4. Vanna has just financed the purchase of a home for $200 000. She agreed to repay the loan by making equal monthly blended payments of $3000 each at 9%/a, compounded monthly.

Determine how much interest she will pay for her loan.

h. How much would Vanna have saved if she had obtained a loan at 7%/a, compounded monthly?

Can anyone give me the formulas please ? I can do the rest myself...

Certainly! In order to answer these questions, we can use the formula for calculating the monthly payment of a loan and the formula for calculating the total interest paid on a loan.

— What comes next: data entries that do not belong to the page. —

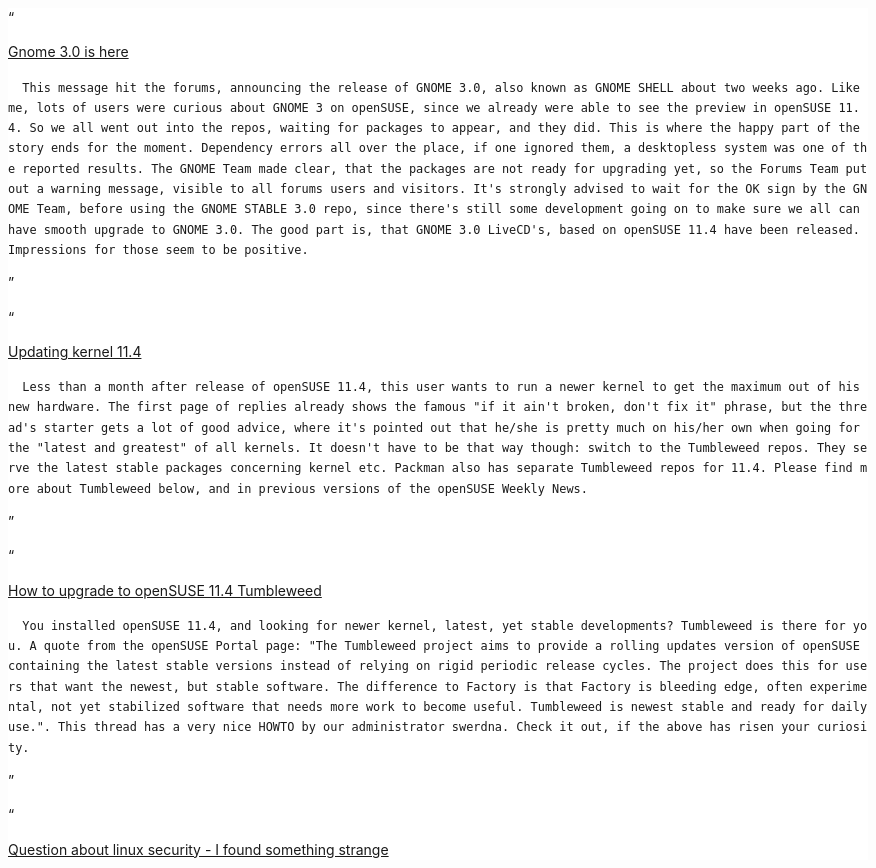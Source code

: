 “

[Gnome 3.0 is here](//forums.opensuse.org/english/other-forums/news-announcements/tech-news/457543-gnome-3-0-here.html)


      This message hit the forums, announcing the release of GNOME 3.0, also known as GNOME SHELL about two weeks ago. Like me, lots of users were curious about GNOME 3 on openSUSE, since we already were able to see the preview in openSUSE 11.4. So we all went out into the repos, waiting for packages to appear, and they did. This is where the happy part of the story ends for the moment. Dependency errors all over the place, if one ignored them, a desktopless system was one of the reported results. The GNOME Team made clear, that the packages are not ready for upgrading yet, so the Forums Team put out a warning message, visible to all forums users and visitors. It's strongly advised to wait for the OK sign by the GNOME Team, before using the GNOME STABLE 3.0 repo, since there's still some development going on to make sure we all can have smooth upgrade to GNOME 3.0. The good part is, that GNOME 3.0 LiveCD's, based on openSUSE 11.4 have been released. Impressions for those seem to be positive. 
    

”

“

[Updating kernel 11.4](//forums.opensuse.org/english/get-technical-help-here/install-boot-login/458100-updating-kernel-11-4-a.html)


      Less than a month after release of openSUSE 11.4, this user wants to run a newer kernel to get the maximum out of his new hardware. The first page of replies already shows the famous "if it ain't broken, don't fix it" phrase, but the thread's starter gets a lot of good advice, where it's pointed out that he/she is pretty much on his/her own when going for the "latest and greatest" of all kernels. It doesn't have to be that way though: switch to the Tumbleweed repos. They serve the latest stable packages concerning kernel etc. Packman also has separate Tumbleweed repos for 11.4. Please find more about Tumbleweed below, and in previous versions of the openSUSE Weekly News.
      

”

“

[How to upgrade to openSUSE 11.4 Tumbleweed](//forums.opensuse.org/forums/english/get-technical-help-here/tumbleweed/457487-howto-upgrade-opensuse-11-4-tumbleweed.html)


      You installed openSUSE 11.4, and looking for newer kernel, latest, yet stable developments? Tumbleweed is there for you. A quote from the openSUSE Portal page: "The Tumbleweed project aims to provide a rolling updates version of openSUSE containing the latest stable versions instead of relying on rigid periodic release cycles. The project does this for users that want the newest, but stable software. The difference to Factory is that Factory is bleeding edge, often experimental, not yet stabilized software that needs more work to become useful. Tumbleweed is newest stable and ready for daily use.". This thread has a very nice HOWTO by our administrator swerdna. Check it out, if the above has risen your curiosity.
      

”

“

[Question about linux security - I found something strange](//forums.opensuse.org/english/get-technical-help-here/applications/458251-question-about-linux-security-i-found-something-strange.html)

The formula for calculating the monthly payment of a loan is:

M = P * (r * (1 + r)^n) / ((1 + r)^n - 1)

Where:
M = Monthly payment
P = Principal amount (loan amount)
r = Monthly interest rate (annual interest rate divided by 12)
n = Total number of payments (number of years multiplied by 12)

The formula for calculating the total interest paid on a loan can be derived from the monthly payment formula. It is:

Total Interest = (M * n) - P

Now let's apply these formulas to solve the given questions.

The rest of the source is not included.